As the International Women’s day approaches on 8th March 2013, women in Uganda are arguing that menstrual sanitation still hinders Ugandan girls, especially those in the rural areas from completing their education.
The organizers of the International Women’s (IWD) day argue that many girls in Uganda like the rest of sub-Saharan Africa are inclined to drop of school, or skip because they lack access to menstrual sanitation products or have poor sanitation in their school environments.
The organizers pointed out that one out of 10 school girls are likely to drop out of school, because of poor menstrual management.
Though sanitary pads in Uganda are exempted from Value Added Tax (VAT) as any other basic consumer good, they are not affordable to many Ugandan girls.
Speaking to Uganda Radio Network on the subject, Sophia Klumpp of the AFRIpads Cloth Sanitary Pads said girls who drop out of school end up as domestic workers, and cannot fully exercise their economic and social independence.
Klumpp emphasized the need to put menstrual hygiene on the agenda of the education, health, water and sanitation sectors.
According to UNICEF adolescent girls are likely to miss school three days in a month due to menstrual related concerns; this makes 20% of the total school attendance month.
As regards to this year’s women’s day theme – How independent is the Ugandan woman? Jacqueline Nalubega one of the Organizers argues that a more durable and affordable sanitary pad would be a solution to menstrual challenges.

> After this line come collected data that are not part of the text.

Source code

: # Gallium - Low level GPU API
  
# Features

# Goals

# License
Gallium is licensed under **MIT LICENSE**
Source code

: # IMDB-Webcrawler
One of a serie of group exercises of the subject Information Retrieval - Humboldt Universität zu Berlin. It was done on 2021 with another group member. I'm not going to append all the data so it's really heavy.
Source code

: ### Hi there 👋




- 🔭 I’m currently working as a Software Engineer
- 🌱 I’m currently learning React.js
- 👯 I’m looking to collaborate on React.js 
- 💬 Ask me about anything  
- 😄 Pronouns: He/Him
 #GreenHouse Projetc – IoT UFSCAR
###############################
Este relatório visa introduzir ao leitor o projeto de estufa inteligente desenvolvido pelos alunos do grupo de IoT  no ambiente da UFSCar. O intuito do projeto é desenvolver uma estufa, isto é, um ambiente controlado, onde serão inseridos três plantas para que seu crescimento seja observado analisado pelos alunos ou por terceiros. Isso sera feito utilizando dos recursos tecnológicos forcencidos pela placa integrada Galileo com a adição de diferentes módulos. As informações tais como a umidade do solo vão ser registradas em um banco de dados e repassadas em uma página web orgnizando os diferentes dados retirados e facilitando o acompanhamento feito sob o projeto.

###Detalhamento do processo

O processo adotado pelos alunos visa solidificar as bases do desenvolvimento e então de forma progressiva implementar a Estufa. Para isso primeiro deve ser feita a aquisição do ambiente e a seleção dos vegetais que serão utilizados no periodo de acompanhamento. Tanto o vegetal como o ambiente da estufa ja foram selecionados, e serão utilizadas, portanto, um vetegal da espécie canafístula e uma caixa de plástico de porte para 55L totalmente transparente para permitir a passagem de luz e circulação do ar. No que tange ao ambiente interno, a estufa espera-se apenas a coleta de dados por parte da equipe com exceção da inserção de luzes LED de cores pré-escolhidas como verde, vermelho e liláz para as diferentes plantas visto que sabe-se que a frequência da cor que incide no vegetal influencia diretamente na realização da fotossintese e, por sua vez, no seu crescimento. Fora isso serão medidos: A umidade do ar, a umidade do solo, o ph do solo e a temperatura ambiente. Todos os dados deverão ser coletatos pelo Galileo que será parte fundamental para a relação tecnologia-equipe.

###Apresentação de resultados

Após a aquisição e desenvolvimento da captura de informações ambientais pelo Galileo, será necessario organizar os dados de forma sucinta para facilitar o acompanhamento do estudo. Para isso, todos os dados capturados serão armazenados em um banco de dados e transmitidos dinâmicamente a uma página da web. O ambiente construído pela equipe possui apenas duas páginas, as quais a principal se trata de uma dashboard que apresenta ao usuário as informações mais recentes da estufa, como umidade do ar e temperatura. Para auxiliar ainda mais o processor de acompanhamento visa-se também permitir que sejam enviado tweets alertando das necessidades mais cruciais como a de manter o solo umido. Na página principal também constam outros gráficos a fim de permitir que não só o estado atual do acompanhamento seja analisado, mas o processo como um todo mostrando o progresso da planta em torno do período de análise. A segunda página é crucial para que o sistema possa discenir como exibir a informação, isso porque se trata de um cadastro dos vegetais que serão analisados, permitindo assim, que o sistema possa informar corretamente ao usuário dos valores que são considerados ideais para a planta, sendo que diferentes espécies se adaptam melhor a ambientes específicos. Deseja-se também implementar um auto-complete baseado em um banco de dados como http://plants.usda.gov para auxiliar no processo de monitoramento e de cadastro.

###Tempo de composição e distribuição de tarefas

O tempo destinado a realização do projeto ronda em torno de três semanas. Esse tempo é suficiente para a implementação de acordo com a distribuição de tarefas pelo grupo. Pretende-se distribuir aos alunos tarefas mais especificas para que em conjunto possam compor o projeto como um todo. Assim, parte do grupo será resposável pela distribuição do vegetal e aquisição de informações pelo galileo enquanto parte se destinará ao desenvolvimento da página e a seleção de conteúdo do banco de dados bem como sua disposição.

On the 8th march the women network is set to hold national festival showcasing various aspects of development including; entrepreneurship, culture, health and nutrition, education, justice issues and also a special focus on the fight against Female Genital Mutilation.
Petra Behnsen, main organizer of the IWD, says that the platform will give women a chance to address some of the challenges that women still face in a male dominated society.
Some of the discussions set for the international women day will look at how far women have come in the last 50 years since Uganda’s independence.